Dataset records
..............................
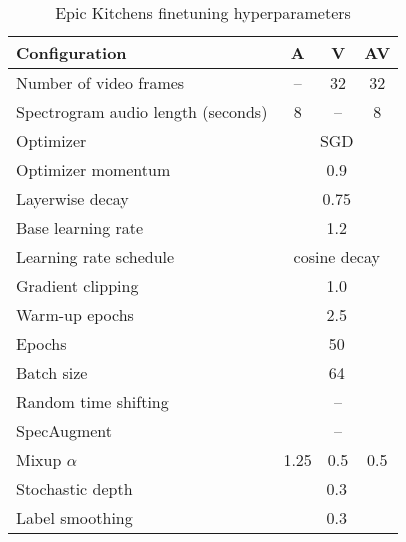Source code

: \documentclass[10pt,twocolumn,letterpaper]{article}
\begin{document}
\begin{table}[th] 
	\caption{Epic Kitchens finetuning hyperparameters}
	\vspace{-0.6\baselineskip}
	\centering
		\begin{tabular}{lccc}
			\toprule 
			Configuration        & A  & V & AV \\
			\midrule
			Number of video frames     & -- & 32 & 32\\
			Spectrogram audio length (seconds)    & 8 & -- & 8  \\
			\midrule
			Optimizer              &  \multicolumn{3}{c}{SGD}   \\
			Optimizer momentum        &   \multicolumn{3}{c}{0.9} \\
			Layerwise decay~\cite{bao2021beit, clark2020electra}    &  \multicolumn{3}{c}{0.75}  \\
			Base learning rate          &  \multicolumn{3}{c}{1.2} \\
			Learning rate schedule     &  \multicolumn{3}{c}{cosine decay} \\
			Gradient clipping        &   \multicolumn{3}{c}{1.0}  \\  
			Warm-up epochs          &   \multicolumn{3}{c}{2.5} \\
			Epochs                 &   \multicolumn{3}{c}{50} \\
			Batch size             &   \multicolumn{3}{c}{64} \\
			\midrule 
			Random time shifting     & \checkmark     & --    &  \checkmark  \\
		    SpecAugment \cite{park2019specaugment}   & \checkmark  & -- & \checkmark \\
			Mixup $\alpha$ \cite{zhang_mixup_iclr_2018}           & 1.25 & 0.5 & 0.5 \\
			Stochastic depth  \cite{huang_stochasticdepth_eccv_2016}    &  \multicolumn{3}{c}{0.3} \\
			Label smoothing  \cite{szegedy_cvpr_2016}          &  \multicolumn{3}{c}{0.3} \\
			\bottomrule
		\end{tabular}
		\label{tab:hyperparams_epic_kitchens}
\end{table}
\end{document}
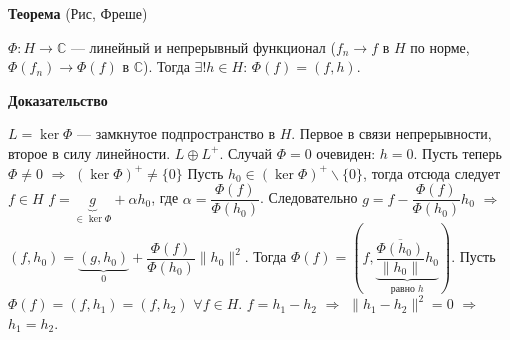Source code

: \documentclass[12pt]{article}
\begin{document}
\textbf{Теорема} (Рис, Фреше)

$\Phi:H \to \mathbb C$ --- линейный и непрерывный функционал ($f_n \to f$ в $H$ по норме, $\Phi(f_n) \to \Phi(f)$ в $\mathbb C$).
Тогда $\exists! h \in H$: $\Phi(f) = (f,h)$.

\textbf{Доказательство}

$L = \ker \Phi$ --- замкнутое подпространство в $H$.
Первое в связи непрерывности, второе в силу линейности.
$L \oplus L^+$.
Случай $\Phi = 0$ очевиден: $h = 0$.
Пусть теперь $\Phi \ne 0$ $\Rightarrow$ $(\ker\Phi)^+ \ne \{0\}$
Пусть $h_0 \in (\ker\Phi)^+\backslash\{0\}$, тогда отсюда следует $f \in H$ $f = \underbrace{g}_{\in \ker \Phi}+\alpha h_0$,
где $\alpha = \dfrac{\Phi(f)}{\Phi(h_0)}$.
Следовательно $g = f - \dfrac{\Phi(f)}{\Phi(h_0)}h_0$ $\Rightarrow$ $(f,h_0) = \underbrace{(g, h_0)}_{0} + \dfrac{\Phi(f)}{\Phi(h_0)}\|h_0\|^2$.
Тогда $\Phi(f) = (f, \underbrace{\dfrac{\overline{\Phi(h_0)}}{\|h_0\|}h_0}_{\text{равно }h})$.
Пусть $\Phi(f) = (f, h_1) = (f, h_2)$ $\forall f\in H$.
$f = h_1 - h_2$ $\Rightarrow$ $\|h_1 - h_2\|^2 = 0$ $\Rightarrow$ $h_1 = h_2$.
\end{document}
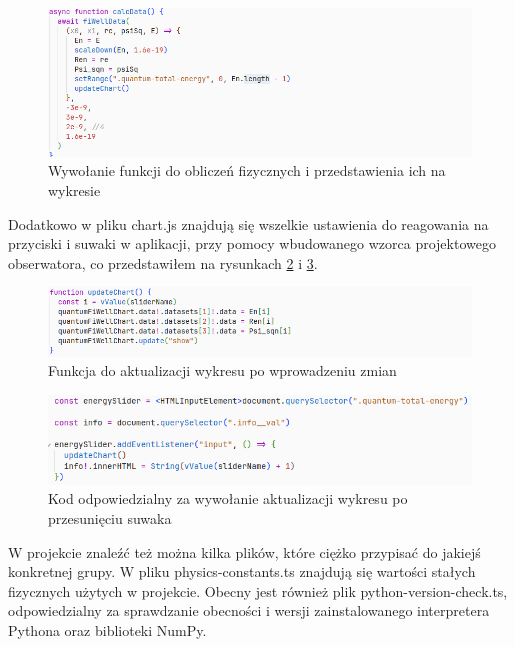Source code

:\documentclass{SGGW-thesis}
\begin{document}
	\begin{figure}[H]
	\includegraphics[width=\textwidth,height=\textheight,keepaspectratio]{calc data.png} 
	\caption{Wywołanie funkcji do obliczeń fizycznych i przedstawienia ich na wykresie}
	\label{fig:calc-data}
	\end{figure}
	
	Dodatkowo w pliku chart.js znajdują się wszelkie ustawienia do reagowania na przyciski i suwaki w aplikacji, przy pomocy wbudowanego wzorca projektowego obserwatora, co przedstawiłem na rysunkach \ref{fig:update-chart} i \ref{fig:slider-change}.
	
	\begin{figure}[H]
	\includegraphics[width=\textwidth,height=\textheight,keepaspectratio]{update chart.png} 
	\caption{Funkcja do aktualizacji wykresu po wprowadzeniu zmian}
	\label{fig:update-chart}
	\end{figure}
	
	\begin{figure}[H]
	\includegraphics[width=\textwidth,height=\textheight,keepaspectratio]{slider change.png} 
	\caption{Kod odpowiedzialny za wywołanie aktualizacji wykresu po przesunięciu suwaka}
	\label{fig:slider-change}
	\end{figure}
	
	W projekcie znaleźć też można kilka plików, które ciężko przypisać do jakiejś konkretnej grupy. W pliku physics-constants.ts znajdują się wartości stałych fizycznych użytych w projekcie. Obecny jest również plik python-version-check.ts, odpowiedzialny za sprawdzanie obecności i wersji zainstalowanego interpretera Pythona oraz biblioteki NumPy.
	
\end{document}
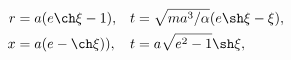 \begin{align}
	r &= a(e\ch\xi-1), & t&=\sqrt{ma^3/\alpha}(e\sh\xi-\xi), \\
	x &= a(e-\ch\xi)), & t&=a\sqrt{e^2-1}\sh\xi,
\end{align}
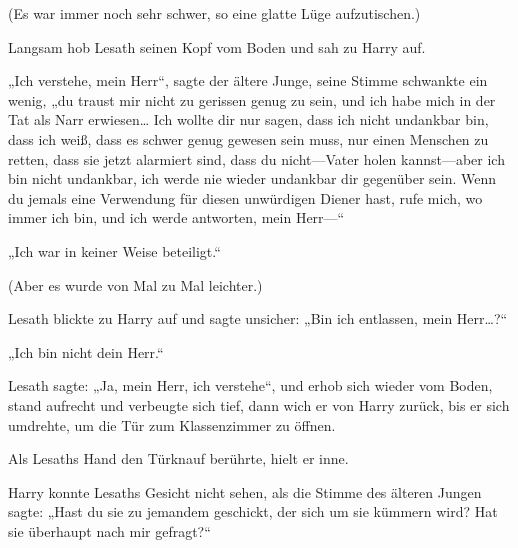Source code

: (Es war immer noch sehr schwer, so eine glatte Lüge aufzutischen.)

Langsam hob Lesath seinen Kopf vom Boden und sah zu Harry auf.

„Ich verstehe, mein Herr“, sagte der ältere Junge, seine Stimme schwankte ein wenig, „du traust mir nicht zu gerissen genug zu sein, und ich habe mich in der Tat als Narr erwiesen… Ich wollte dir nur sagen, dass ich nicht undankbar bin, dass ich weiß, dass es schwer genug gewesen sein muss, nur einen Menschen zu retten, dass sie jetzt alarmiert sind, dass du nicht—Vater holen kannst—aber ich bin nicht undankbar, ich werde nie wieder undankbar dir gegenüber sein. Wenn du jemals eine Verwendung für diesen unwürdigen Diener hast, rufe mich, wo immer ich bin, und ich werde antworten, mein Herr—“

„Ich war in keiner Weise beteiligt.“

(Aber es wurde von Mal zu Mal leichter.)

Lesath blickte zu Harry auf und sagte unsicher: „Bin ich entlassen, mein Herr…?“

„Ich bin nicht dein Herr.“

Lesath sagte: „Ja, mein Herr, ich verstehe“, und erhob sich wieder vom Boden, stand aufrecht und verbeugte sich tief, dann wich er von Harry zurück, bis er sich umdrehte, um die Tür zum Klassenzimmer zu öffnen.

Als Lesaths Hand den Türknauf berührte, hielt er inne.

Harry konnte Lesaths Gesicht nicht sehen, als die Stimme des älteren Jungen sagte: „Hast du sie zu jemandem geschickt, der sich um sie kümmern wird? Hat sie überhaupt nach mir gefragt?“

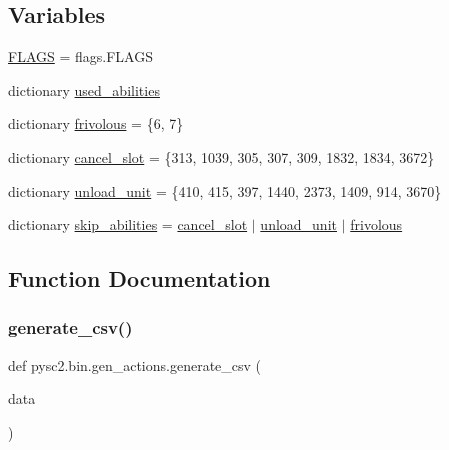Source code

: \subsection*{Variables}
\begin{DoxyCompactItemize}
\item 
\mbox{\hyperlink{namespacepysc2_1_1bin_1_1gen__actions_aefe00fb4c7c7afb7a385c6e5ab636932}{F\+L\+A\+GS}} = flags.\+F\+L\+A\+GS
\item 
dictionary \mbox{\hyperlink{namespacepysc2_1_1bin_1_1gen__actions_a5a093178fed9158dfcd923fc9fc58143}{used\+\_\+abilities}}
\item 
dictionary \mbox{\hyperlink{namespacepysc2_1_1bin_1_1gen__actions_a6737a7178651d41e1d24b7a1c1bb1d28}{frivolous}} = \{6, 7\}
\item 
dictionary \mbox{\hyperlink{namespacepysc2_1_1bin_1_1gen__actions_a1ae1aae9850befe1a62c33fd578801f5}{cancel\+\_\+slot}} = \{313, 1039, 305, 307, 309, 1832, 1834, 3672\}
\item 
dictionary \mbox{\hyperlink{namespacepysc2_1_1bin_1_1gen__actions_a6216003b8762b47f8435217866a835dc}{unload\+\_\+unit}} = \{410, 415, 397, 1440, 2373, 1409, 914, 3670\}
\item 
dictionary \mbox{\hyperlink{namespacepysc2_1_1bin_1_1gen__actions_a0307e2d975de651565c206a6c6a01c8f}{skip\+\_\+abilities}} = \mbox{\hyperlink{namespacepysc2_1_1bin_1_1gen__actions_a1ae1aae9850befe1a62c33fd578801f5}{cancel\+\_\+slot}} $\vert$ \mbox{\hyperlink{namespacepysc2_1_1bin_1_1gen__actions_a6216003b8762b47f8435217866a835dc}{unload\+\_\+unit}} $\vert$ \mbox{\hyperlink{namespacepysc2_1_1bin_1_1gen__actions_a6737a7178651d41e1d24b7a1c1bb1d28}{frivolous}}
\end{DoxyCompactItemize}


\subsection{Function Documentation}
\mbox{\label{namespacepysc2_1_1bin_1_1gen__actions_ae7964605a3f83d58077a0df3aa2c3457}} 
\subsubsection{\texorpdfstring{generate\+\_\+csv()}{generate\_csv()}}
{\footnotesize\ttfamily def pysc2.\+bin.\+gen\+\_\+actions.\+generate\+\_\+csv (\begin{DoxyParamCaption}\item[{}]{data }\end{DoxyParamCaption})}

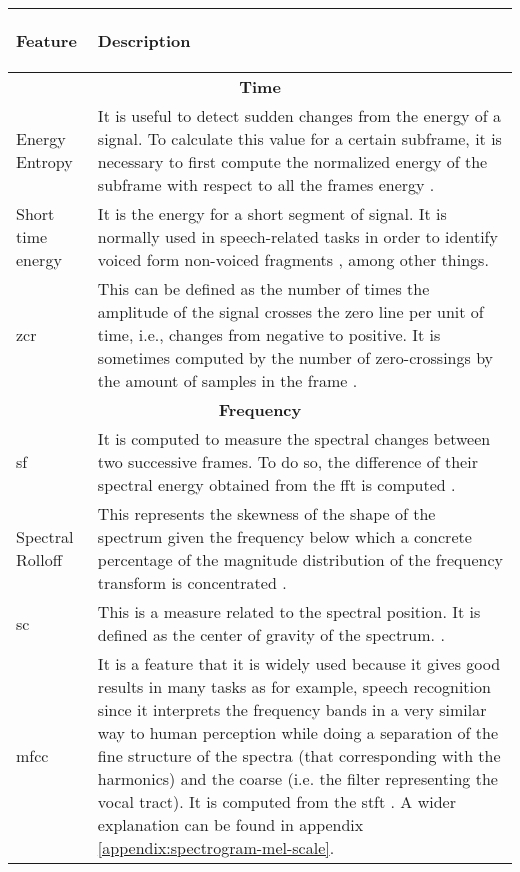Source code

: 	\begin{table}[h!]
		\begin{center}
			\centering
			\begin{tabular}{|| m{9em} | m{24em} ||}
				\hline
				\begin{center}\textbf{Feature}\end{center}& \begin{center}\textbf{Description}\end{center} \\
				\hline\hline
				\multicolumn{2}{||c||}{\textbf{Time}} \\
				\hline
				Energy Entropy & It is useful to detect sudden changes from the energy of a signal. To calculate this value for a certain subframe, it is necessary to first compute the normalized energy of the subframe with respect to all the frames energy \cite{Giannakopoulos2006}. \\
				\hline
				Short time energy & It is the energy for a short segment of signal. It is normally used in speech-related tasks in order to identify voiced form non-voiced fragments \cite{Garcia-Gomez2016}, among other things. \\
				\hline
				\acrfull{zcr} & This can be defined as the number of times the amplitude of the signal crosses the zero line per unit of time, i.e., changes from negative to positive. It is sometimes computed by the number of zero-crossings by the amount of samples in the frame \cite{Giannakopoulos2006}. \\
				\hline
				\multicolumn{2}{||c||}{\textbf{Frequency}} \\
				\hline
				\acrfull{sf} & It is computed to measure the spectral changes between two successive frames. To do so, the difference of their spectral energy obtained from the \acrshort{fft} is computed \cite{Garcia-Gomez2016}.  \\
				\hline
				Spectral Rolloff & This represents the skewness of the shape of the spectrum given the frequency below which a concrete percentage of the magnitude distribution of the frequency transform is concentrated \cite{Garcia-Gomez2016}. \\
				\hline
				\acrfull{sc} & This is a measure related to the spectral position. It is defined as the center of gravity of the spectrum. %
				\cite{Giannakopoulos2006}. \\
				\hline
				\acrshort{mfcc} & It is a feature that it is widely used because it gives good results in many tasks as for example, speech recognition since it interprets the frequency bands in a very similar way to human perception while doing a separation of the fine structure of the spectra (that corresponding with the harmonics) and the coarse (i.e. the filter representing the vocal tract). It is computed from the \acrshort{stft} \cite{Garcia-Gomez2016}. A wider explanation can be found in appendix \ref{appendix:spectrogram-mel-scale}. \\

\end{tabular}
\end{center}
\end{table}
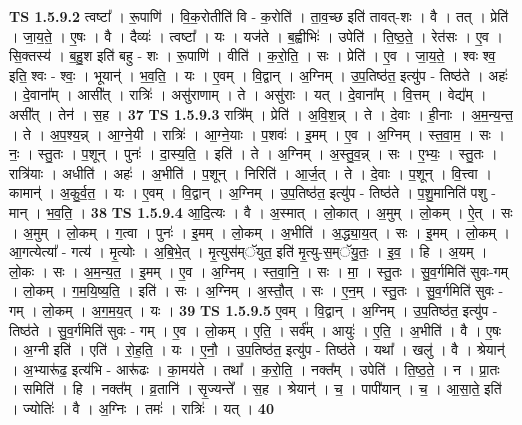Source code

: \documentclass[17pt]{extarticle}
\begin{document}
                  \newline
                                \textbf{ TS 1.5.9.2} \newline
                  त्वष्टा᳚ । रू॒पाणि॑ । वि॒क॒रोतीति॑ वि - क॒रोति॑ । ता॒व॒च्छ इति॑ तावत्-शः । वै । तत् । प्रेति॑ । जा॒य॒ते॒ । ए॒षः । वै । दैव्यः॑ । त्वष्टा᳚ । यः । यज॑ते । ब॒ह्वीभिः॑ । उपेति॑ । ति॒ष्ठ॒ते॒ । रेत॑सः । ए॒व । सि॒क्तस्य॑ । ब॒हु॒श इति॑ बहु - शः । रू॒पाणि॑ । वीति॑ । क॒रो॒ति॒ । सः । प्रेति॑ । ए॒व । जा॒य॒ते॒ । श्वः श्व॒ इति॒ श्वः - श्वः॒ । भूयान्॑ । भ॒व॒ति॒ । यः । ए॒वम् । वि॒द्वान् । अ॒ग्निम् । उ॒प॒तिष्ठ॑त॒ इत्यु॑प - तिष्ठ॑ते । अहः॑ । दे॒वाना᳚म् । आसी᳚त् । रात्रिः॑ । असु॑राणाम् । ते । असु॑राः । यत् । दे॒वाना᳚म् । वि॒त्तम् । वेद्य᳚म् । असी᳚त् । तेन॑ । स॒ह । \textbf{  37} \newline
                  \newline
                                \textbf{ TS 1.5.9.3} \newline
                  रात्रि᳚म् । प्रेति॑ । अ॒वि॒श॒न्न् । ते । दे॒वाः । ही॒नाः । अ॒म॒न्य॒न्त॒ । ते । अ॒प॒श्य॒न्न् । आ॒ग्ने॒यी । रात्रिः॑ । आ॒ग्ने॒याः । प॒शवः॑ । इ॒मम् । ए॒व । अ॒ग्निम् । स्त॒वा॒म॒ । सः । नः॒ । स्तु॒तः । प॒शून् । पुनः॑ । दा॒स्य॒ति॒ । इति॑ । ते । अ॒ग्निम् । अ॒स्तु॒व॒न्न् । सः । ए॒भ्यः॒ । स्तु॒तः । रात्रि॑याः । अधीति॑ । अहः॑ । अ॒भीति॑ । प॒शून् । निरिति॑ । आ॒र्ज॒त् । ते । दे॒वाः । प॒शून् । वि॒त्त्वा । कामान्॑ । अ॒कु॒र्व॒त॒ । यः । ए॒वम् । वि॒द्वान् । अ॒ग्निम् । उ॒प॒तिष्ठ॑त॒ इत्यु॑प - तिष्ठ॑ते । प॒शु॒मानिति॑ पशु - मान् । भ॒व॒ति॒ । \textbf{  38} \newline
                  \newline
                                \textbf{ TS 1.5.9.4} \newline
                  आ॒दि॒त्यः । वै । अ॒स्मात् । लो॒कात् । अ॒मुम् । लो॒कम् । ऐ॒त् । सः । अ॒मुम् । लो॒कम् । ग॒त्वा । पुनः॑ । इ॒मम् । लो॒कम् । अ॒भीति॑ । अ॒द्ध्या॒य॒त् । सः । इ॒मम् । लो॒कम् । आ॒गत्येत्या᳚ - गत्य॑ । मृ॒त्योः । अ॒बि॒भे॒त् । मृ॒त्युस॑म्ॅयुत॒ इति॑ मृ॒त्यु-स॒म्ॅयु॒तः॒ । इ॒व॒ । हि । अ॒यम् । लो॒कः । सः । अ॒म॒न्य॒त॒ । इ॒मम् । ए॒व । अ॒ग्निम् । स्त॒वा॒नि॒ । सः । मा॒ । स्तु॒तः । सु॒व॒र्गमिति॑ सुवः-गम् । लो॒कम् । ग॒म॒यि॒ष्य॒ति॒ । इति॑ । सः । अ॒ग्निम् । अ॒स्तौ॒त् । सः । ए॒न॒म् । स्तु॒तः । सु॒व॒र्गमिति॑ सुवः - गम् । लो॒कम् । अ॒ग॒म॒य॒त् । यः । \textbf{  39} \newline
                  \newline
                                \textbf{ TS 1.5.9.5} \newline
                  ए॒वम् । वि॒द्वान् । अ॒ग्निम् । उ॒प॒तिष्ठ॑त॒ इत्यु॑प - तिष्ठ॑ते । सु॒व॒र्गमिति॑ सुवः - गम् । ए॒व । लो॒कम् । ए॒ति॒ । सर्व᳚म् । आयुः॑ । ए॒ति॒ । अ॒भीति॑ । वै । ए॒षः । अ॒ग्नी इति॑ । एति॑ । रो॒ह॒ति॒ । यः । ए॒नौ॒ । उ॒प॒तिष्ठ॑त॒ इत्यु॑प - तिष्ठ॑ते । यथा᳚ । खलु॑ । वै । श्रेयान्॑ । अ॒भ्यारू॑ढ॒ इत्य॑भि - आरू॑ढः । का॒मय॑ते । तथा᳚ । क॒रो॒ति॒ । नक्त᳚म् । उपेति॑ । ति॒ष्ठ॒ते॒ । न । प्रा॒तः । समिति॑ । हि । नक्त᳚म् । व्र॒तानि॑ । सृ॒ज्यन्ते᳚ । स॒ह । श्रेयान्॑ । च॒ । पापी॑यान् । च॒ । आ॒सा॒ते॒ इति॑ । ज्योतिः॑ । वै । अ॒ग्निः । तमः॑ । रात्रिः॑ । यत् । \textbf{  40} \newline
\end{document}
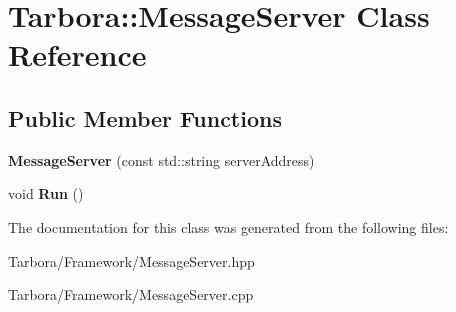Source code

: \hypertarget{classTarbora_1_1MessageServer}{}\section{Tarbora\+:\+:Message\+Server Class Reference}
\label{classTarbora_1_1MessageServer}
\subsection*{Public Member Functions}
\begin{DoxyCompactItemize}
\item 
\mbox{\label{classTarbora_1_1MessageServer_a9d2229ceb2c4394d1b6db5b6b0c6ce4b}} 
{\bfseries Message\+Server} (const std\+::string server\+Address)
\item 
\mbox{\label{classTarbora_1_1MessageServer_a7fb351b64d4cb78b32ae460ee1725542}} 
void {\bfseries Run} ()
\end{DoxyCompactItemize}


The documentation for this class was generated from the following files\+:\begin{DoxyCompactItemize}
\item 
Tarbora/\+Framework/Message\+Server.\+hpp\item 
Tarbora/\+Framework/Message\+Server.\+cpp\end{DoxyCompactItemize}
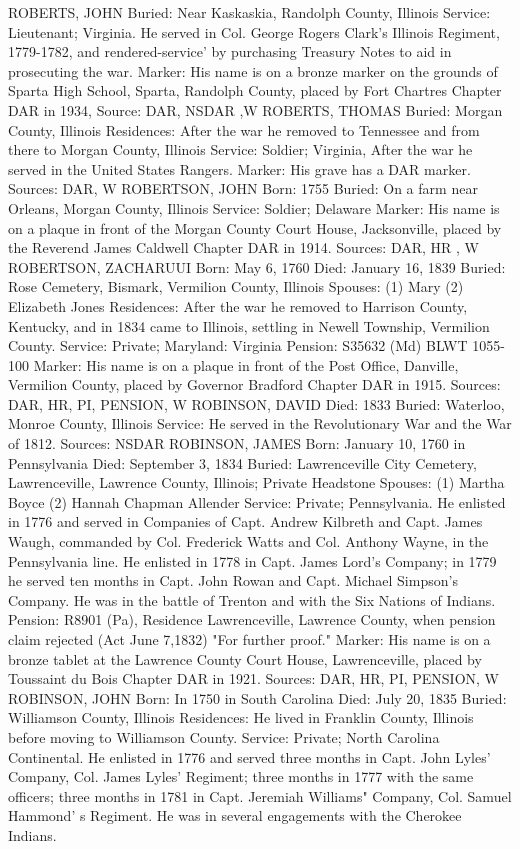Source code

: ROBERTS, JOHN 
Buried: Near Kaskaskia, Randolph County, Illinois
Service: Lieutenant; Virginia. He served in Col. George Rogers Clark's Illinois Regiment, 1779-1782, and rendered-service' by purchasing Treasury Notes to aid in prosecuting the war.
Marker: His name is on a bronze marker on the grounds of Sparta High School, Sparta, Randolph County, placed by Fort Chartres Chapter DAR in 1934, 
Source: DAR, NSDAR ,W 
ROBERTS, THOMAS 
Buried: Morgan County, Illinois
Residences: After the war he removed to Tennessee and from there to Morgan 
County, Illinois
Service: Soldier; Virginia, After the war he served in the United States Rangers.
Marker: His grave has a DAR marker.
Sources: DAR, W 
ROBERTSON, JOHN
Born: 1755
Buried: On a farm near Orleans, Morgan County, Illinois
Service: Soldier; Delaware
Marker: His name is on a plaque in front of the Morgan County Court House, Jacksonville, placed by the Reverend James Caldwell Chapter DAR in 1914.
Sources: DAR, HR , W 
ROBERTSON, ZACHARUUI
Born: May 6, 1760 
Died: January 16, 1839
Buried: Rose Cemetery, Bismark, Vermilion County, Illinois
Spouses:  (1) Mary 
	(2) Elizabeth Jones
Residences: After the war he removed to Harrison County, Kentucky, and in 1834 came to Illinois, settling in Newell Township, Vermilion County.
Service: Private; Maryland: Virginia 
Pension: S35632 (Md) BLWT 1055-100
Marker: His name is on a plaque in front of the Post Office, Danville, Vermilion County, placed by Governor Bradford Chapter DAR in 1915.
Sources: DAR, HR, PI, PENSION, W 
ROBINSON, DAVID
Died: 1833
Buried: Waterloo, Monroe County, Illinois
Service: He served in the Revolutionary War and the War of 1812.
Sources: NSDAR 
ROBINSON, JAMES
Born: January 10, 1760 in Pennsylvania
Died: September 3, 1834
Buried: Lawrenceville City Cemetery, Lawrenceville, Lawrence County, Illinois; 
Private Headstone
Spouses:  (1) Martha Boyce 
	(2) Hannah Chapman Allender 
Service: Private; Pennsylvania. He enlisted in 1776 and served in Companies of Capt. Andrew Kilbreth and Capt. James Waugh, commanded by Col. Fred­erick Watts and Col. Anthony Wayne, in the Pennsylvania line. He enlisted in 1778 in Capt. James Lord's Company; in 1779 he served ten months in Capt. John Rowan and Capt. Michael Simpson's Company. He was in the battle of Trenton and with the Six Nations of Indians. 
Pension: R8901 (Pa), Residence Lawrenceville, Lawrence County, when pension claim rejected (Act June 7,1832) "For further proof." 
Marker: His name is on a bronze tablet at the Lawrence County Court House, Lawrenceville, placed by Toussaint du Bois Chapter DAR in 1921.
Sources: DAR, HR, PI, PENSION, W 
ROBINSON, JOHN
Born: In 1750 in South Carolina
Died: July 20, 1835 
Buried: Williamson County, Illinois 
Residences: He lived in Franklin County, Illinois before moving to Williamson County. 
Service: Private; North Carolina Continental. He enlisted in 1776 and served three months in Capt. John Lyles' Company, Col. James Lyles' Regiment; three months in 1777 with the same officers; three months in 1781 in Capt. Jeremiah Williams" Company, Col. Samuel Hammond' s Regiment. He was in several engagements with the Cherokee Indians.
..............................
> **Problem description**:
The expected output is every line of the records in which the string "Spouses" appears.

> **Solution to the exercise**:
Spouses:  (1) Mary 
Spouses:  (1) Martha Boyce 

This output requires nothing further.